At this, Sherlock’s head jerked up and he stared at the doctor with all the intensity he could muster. There was an odd combination of indignity, offence and, strangely enough, fear, trapped behind the tense line of his mouth. Sally had never seen anything resembling this amount of emotion on Sherlock’s face before, and she was quite certain that it was probably the most she’d ever see.

John, reading the expression perfectly, rolled his eyes and smiled, reaching out to squeeze Sherlock’s hand. “Not that I believe them,” he said, and Sherlock relaxed minutely.

They all returned to their food then (or rather, Sally turned to her food, and both John and Sherlock focused back on the doctor’s plate), and barely a word was exchanged until the dirty dishes had been stacked in the sink. John settled down across the desk from Sally with his laptop, evidently typing up another case for his blog, and Sherlock dropped back down to the floor with his cuttings and notes. Once again, relative silence fell, marred only by turning pages and the steady click-click-click of John’s typing.

Eventually, Sally finished with her work and glanced at her watch, surprised to find that it was already ten-thirty. She shuffled her papers for a moment, double-checking a few things before she finally closed her folder and clicked her pen shut.

“So,” she said quietly, pulling John out of his reverie. “Am I taking the sofa, or...”

“No, no,” said John, “you can have my room. There’s not much in there - just a few winter coats and some old junk of mine. But since I’ll be sleeping in Sherlock’s bed, there’s no need for you to be uncomfortable.”

“Oh -” Sally managed to bite out, finding herself weirdly shocked by the thought not only of the freak actually sleeping, but by his having a partner, as well. “Thanks.”

John showed her up, carrying her bag for her (which Sally thought was stupidly old-fashioned and chivalrous of him, but she wasn’t complaining). He pointed out the upstairs bathroom, apologised for the thin layer of dust on the meticulously-made bed and gave her strict orders not to open the shoebox at the bottom of the wardrobe, then left her to her own devices, closing the door behind him as he headed back downstairs.

After he’d left, the room seemed empty and quiet. Sally was just digging out her iPod to drown out the silence when she realised that she’d left her pen downstairs. Dropping her things on the bed, she crept to the door.

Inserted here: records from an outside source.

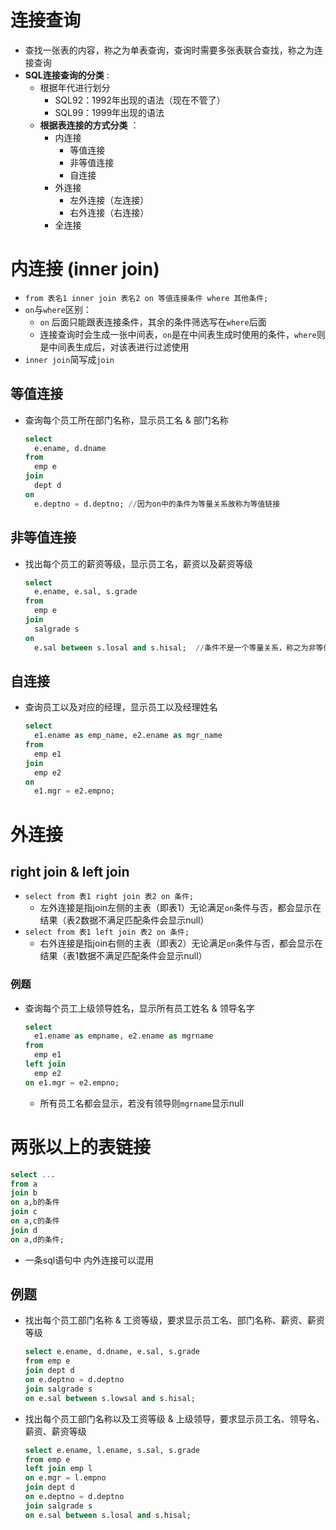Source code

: # 连接查询
* 查找一张表的内容，称之为单表查询，查询时需要多张表联合查找，称之为连接查询
* **SQL连接查询的分类** : 
  * 根据年代进行划分
    * SQL92：1992年出现的语法（现在不管了）
    * SQL99：1999年出现的语法
  * **根据表连接的方式分类** ：
    * 内连接
      * 等值连接
      * 非等值连接
      * 自连接
    * 外连接
      * 左外连接（左连接）
      * 右外连接（右连接）
    * 全连接

# 内连接 (inner join)
* `from 表名1 inner join 表名2 on 等值连接条件 where 其他条件;`
* `on`与`where`区别：
  * `on` 后面只能跟表连接条件，其余的条件筛选写在`where`后面
  * 连接查询时会生成一张中间表，`on`是在中间表生成时使用的条件，`where`则是中间表生成后，对该表进行过滤使用
* `inner join`简写成`join`

## 等值连接
* 查询每个员工所在部门名称，显示员工名 & 部门名称

  ```sql
  select 
    e.ename, d.dname
  from 
    emp e 
  join 
    dept d
  on 
    e.deptno = d.deptno; //因为on中的条件为等量关系故称为等值链接
  ```

## 非等值连接
* 找出每个员工的薪资等级，显示员工名，薪资以及薪资等级
  ```sql
  select 
    e.ename, e.sal, s.grade
  from
    emp e
  join
    salgrade s
  on
    e.sal between s.losal and s.hisal;  //条件不是一个等量关系，称之为非等值链接
  ```

## 自连接
* 查询员工以及对应的经理，显示员工以及经理姓名
  ```sql
  select 
    e1.ename as emp_name, e2.ename as mgr_name
  from
    emp e1
  join
    emp e2
  on
    e1.mgr = e2.empno;
  ```

# 外连接
## right join & left join
* `select from 表1 right join 表2 on 条件;`
  * 左外连接是指join左侧的主表（即表1）无论满足`on`条件与否，都会显示在结果（表2数据不满足匹配条件会显示null）
* `select from 表1 left join 表2 on 条件;`
  * 右外连接是指join右侧的主表（即表2）无论满足`on`条件与否，都会显示在结果（表1数据不满足匹配条件会显示null）

### 例题
* 查询每个员工上级领导姓名，显示所有员工姓名 & 领导名字
  ```sql
  select 
    e1.ename as empname, e2.ename as mgrname
  from
    emp e1
  left join
    emp e2
  on e1.mgr = e2.empno;
  ```
  * 所有员工名都会显示，若没有领导则`mgrname`显示null

# 两张以上的表链接
```sql
select ...
from a
join b
on a,b的条件
join c
on a,c的条件
join d
on a,d的条件;
```
* 一条sql语句中 内外连接可以混用

## 例题
* 找出每个员工部门名称 & 工资等级，要求显示员工名、部门名称、薪资、薪资等级
  ```sql
  select e.ename, d.dname, e.sal, s.grade
  from emp e
  join dept d
  on e.deptno = d.deptno
  join salgrade s
  on e.sal between s.lowsal and s.hisal;
  ```
* 找出每个员工部门名称以及工资等级 & 上级领导，要求显示员工名、领导名、薪资、薪资等级
  ```sql
  select e.ename, l.ename, s.sal, s.grade
  from emp e
  left join emp l
  on e.mgr = l.empno
  join dept d
  on e.deptno = d.deptno
  join salgrade s
  on e.sal between s.losal and s.hisal;
  ```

As John came back into the living room, Sherlock was packing away his work. The manila folder was slid into a box, and scraps of paper and scribbled-out notes were shoved aside under the coffee table for later consideration. The detective stood in one, smooth movement and approached John, gathering him up in a long-limbed hug, eyes shut and nose buried in the doctor’s short, mousy hair.

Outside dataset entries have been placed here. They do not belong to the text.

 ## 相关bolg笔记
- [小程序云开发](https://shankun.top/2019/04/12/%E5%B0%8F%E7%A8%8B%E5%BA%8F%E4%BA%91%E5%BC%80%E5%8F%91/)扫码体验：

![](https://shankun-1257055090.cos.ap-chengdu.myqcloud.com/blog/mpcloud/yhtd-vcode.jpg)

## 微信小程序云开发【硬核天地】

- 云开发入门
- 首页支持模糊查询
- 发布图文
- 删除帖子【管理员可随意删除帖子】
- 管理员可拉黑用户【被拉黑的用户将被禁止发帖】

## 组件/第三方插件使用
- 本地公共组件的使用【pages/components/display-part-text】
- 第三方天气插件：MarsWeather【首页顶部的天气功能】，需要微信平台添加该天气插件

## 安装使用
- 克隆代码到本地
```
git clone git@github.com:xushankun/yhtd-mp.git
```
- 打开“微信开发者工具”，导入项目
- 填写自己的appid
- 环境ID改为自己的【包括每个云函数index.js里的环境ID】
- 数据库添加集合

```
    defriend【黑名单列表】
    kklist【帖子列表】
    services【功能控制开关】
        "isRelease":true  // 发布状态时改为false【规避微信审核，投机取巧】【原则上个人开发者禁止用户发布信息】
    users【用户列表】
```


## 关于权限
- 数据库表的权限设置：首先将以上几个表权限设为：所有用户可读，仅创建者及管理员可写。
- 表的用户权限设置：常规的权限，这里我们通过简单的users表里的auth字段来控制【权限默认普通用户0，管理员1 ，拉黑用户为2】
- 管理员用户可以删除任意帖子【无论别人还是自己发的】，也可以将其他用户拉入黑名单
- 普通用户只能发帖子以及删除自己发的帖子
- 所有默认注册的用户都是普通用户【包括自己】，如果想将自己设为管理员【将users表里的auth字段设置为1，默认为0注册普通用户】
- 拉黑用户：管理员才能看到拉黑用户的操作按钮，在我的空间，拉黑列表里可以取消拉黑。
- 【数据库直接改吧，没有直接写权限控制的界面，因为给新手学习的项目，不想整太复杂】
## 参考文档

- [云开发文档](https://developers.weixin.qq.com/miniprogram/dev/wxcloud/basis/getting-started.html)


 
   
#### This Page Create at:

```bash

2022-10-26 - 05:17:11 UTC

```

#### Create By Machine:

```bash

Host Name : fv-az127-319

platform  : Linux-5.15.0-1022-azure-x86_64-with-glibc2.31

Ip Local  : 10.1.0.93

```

“John,” he breathed, his voice oddly reverent, as the smaller man wound his own arms around Sherlock’s waist and smiled.

“Contrary to popular belief,” said John, addressing Sherlock’s shoulder, “my name doesn’t count as your evening prayers.”

Sherlock snorted cynically, his breath causing a patch of John’s hair to puff up. “If, by some stroke of improbability, some deity is listening,” he said, “I’m sure they’ll accept your name as sufficient penitence for my sins.”

“Somehow, I doubt that.”

The two stood for a little while longer, holding each other in the middle of the sitting room. Eventually, Sherlock suggested they retire to bed, and John replied with a half-stifled yawn. They wandered off through the kitchen and disappeared into Sherlock’s room.

Not close enough to see them, but not far enough away to have missed their words, Sally stood frozen on the stairs.

No one had ever said anything as heartfelt as that to her.

Sherlock glanced up at the ceiling as he brushed his teeth, wondering how much Sally had heard and determining that it was most of the conversation. He found himself feeling oddly vindicated. When he joined John in their bed two point three minutes later, he was sure to wrap as much of himself around his doctor as he could, burying his face against John’s still-slightly-tanned shoulder in lieu of simply crawling inside him and revelling in the all-encompassing pounding of his stubborn little heart.